Thursday, July 7, 2022

Torin Porter at White Water Gallery

 White Water Gallery is proud to present:

AFTER IMAGES

Impressions is ink, steel and chalk

July 24-September 4, 2022


Torin Porter, Into the Wind, Steel, 2020

Public reception on Sunday July 24th from 4-7 p.m.

The image is just the beginning, or the middle, 
it creates experiences and new images, 
and that's how art really lives.


This exhibit at White Water Gallery features small and large steel sculptures, 
ink drawings, and a chance to add your marks to a collaborative floor 
drawing with colored chalks. White Water Gallery is open on
Sundays from 11 a.m. to 3 p.m. or by appointment. 

For additional information, call 802-563-2037 or 802-535-8602.



Wednesday, May 25, 2022

Summer 2022 Exhibit at White Water Gallery

 PROTEST

June 5 - July 17, 2022

A collection of photographs documenting civic protests in Washington, D.C., in the 1960s is on display at the White Water Gallery in East Hardwick. 

Entitled, “PROTEST, Washington, D.C., 1967, 1968, 1969,” the work is by Ross Connelly, a former co-publisher and editor of The Hardwick Gazette, 1986-2017.

The gallery is open from 11 a.m. - 3 p.m., Sundays, from June 5 - July 17 and by appointment. There will be a closing reception from 4 - 7 p.m., on Sunday, July 10.


After retiring, Connelly unpacked long-boxed negatives and printed a sampling.         The images, which he took while in college and afterward, are of the October 1967 Pentagon March, the Howard University student rebellion of March 1968, troops that occupied the city after Dr. King was assassinated in April 1968, and of the Vietnam Moratorium March of November 1969.

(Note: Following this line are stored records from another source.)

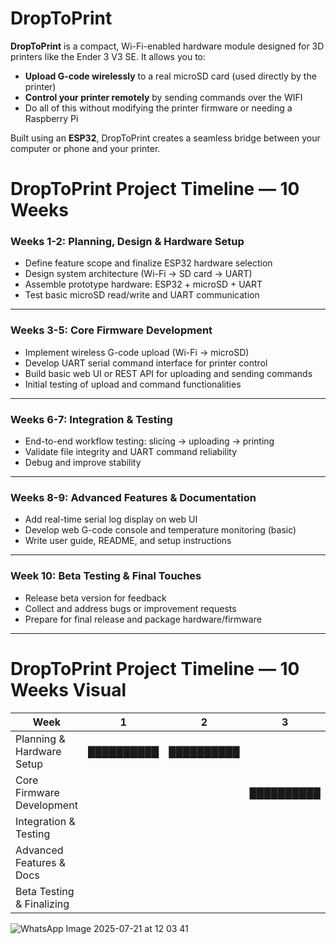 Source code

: # DropToPrint

**DropToPrint** is a compact, Wi-Fi-enabled hardware module designed for 3D printers like the Ender 3 V3 SE. It allows you to:

- **Upload G-code wirelessly** to a real microSD card (used directly by the printer)
- **Control your printer remotely** by sending commands over the WIFI
- Do all of this without modifying the printer firmware or needing a Raspberry Pi

Built using an **ESP32**, DropToPrint creates a seamless bridge between your computer or phone and your printer.

# DropToPrint Project Timeline — 10 Weeks

### Weeks 1-2: Planning, Design & Hardware Setup
- Define feature scope and finalize ESP32 hardware selection  
- Design system architecture (Wi-Fi → SD card → UART)  
- Assemble prototype hardware: ESP32 + microSD + UART  
- Test basic microSD read/write and UART communication

---

### Weeks 3-5: Core Firmware Development
- Implement wireless G-code upload (Wi-Fi → microSD)  
- Develop UART serial command interface for printer control  
- Build basic web UI or REST API for uploading and sending commands  
- Initial testing of upload and command functionalities

---

### Weeks 6-7: Integration & Testing
- End-to-end workflow testing: slicing → uploading → printing  
- Validate file integrity and UART command reliability  
- Debug and improve stability

---

### Weeks 8-9: Advanced Features & Documentation
- Add real-time serial log display on web UI  
- Develop web G-code console and temperature monitoring (basic)  
- Write user guide, README, and setup instructions

---

### Week 10: Beta Testing & Final Touches
- Release beta version for feedback  
- Collect and address bugs or improvement requests  
- Prepare for final release and package hardware/firmware

---

# DropToPrint Project Timeline — 10 Weeks Visual

| Week          | 1 | 2 | 3 | 4 | 5 | 6 | 7 | 8 | 9 | 10 |
|---------------|---|---|---|---|---|---|---|---|---|----|
| Planning & Hardware Setup    | ██████████ | ██████████ |             |             |             |             |             |             |             |     |
| Core Firmware Development    |             |             | ██████████ | ██████████ | ██████████ |             |             |             |             |     |
| Integration & Testing        |             |             |             |             |             | ██████████ | ██████████ |             |             |     |
| Advanced Features & Docs     |             |             |             |             |             |             |             | ██████████ | ██████████ |     |
| Beta Testing & Finalizing    |             |             |             |             |             |             |             |             |             | ██████████ |


![WhatsApp Image 2025-07-21 at 12 03 41](https://github.com/user-attachments/assets/a7f6f09d-a7dc-4127-8ece-ec3ad1b3d1bd)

While an undergraduate, he volunteered to be a grip for a West German television journalist who came to Washington to cover the 1967 Pentagon March. Connelly also documented some of the student rebellion at Howard, one of the first uprisings in 1968 of American college students, and which ushered in a tumultuous year on many campuses in the United States and abroad. He was working for the Poor People’s Campaign when Dr. King was assassinated in April that year and troops occupied parts of the city. The November 1969 Vietnam War Moratorium photos came as part of a photography apprenticeship he had after college.

Connelly believes the protests of the 1960s remain significant, even if controversial to some. They are, he says, rays of sun over clouds casting shadows on an uneasy landscape.

Looking back 50 years, Connelly saw racial hatred and a cultural divide that are still a part of today’s reality. The push for voting rights in the 1960s remains as the effort to suppress the vote is rampant. Restricting the teaching of history is a continuation of the focus in the 1960s, and earlier; history as defined by “Great White Men.” Women were calling for rights in the 1960s, and long before. Coordinated attacks in state legislatures and the court system on women’s civil rights are not new. Police were often violent oppressors in the 1960s as civil rights marchers and war protesters were arrested, beaten and shot. The ongoing deaths of Black people at the hands of police and white supremacists stretch back centuries.

Connelly hopes this group of photographs will open, or reopen, a window to that time period and be a reminder people protested then and still need to engage, stand up and speak out now.

For additional information, call 802-563-2037 or 802-535-8602.